EXTRACTED DATA -
——————————
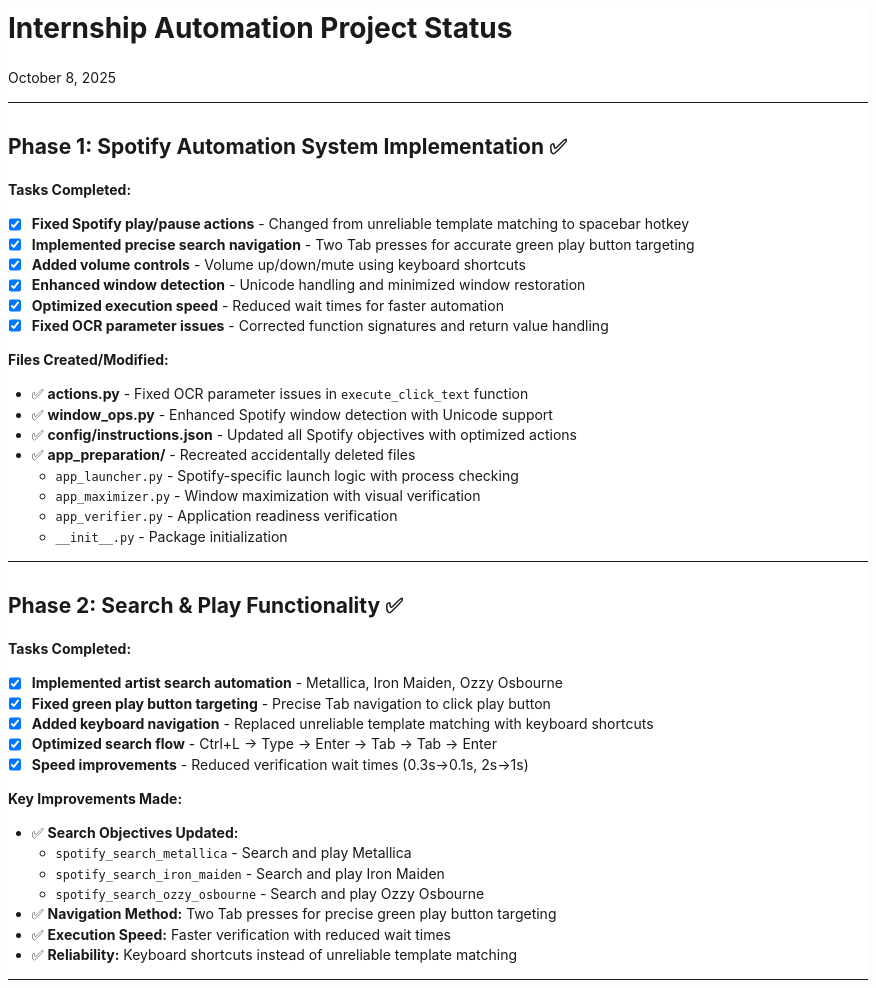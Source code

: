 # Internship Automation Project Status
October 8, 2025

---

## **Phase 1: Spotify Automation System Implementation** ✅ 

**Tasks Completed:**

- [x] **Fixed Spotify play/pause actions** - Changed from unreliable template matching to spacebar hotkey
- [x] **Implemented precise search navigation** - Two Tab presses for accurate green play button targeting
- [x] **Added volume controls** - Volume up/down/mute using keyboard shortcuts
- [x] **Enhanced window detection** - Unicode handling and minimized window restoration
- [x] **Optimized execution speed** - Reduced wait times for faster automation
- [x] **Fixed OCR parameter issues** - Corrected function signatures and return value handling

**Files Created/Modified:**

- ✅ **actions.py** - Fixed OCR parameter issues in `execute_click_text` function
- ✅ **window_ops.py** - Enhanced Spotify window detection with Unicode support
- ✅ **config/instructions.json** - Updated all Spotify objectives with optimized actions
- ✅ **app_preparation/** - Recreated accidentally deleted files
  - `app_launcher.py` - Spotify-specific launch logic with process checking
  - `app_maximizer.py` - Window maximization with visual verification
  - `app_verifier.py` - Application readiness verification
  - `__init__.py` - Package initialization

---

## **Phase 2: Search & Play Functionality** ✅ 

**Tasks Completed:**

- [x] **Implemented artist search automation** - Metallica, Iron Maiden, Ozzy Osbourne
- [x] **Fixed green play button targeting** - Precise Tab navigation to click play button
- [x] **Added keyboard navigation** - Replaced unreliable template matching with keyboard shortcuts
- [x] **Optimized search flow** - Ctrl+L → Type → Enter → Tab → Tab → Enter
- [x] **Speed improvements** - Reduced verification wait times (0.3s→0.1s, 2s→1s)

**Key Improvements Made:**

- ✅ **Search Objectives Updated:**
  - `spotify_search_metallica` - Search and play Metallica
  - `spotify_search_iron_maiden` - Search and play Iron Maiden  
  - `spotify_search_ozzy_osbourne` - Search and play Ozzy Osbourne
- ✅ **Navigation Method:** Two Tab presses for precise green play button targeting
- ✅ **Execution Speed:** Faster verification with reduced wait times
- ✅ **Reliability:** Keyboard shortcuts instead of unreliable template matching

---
——————————
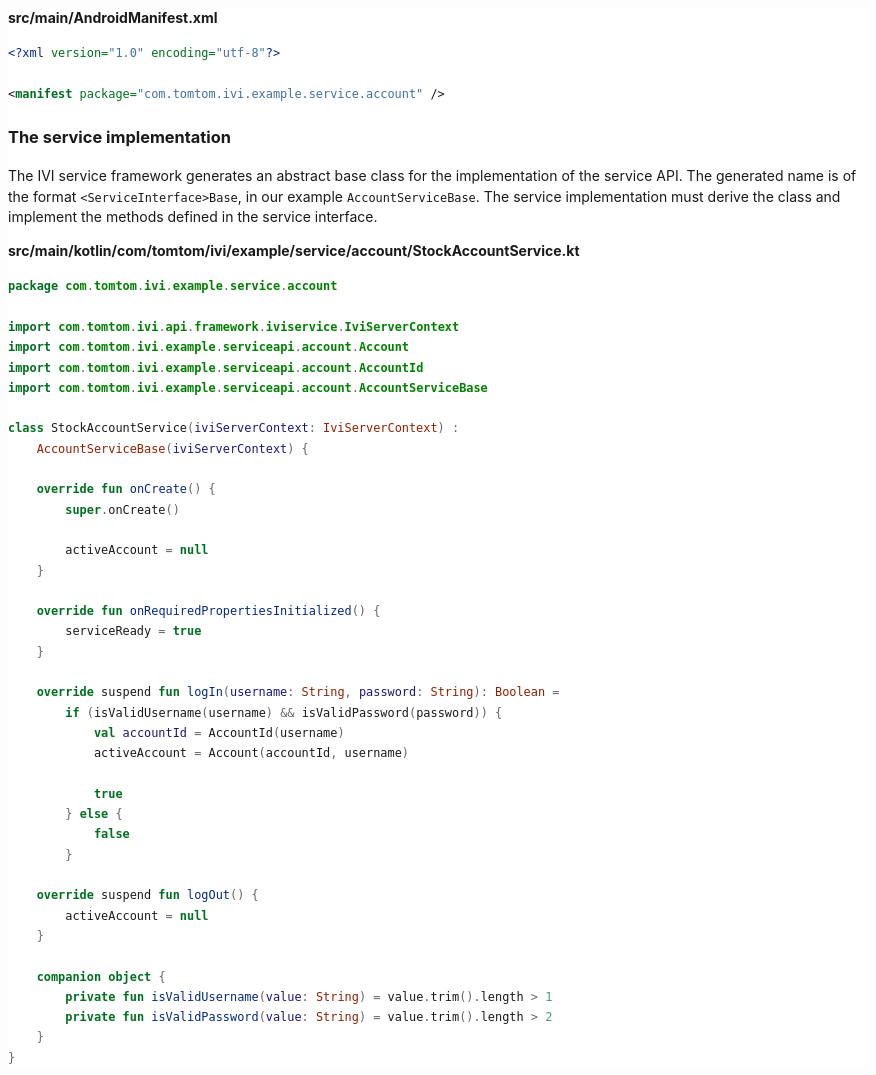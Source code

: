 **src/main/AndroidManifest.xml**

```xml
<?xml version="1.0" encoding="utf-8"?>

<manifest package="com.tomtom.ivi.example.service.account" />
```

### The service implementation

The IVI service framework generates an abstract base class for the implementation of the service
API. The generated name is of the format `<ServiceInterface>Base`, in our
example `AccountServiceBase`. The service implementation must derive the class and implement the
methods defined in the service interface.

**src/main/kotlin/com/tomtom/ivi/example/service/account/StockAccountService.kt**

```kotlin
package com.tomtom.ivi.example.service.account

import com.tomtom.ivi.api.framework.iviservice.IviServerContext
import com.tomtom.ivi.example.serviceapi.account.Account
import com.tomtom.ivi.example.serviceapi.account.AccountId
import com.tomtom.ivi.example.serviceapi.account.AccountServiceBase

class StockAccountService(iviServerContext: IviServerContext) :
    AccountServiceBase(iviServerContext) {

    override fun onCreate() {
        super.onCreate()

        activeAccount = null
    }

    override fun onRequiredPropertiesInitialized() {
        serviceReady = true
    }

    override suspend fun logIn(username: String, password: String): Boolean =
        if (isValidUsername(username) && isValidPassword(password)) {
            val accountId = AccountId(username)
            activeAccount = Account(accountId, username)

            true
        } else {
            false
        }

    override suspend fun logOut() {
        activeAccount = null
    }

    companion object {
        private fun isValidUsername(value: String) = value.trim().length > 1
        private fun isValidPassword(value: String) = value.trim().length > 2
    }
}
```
——————————
REQUIRED WORK - Only the lines containing the word "Updated" should be returned from the data above.

FINISHED TASK -
- ✅ **config/instructions.json** - Updated all Spotify objectives with optimized actions
- ✅ **Search Objectives Updated:**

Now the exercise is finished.